____ INPUT FOR THIS TASK
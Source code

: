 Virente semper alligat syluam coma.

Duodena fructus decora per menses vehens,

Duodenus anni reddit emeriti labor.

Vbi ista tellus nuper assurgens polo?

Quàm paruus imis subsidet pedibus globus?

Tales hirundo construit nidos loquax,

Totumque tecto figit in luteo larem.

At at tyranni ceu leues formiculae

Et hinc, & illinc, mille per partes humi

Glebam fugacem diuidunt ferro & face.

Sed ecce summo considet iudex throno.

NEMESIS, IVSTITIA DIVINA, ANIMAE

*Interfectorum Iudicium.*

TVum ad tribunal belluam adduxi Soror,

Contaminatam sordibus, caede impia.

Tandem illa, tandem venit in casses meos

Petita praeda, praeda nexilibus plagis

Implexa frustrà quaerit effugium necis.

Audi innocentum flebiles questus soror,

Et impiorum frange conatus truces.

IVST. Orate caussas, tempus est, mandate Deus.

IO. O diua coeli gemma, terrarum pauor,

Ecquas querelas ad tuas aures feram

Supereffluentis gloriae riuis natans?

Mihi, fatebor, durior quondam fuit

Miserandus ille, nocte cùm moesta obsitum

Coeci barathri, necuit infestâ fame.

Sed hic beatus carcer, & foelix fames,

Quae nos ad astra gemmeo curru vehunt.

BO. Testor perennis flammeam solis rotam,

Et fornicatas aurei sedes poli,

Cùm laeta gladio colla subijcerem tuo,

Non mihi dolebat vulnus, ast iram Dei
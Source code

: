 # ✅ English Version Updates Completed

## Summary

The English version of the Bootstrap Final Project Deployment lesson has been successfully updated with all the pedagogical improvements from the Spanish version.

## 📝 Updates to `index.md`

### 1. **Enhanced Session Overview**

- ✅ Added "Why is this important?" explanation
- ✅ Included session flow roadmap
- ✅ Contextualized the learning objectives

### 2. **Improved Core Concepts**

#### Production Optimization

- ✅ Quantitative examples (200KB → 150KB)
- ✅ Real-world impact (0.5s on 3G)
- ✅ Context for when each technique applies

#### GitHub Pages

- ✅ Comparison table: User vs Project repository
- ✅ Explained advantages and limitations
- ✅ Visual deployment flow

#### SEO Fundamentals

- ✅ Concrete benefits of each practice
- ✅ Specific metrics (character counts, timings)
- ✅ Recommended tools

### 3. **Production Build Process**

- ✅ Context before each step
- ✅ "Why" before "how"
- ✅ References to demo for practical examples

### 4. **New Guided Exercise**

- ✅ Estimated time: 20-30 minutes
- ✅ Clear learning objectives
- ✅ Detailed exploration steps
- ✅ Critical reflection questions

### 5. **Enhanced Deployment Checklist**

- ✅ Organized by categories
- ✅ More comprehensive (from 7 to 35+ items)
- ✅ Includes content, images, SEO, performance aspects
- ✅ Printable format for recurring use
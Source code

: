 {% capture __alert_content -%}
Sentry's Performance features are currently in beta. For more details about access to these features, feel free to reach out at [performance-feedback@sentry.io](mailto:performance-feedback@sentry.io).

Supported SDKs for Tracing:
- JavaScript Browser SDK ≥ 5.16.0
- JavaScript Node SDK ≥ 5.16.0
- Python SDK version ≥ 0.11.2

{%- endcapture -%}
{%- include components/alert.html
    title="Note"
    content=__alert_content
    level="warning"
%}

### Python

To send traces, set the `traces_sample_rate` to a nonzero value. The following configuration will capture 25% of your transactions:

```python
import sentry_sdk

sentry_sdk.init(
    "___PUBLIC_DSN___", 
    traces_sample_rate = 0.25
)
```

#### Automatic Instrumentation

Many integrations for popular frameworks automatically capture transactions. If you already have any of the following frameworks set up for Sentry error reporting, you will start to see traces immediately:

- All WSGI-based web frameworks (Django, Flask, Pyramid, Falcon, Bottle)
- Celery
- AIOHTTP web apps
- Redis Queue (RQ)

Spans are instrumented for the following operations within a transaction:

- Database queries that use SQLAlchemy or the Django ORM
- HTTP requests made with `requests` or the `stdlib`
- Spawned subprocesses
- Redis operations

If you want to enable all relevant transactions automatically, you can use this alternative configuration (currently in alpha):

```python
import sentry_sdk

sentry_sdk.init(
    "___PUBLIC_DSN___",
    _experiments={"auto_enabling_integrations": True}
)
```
________
**DIRECTIONS FOR THIS TASK**
With no other words, state how many lines above hold the word "following".

**OUTPUT**
3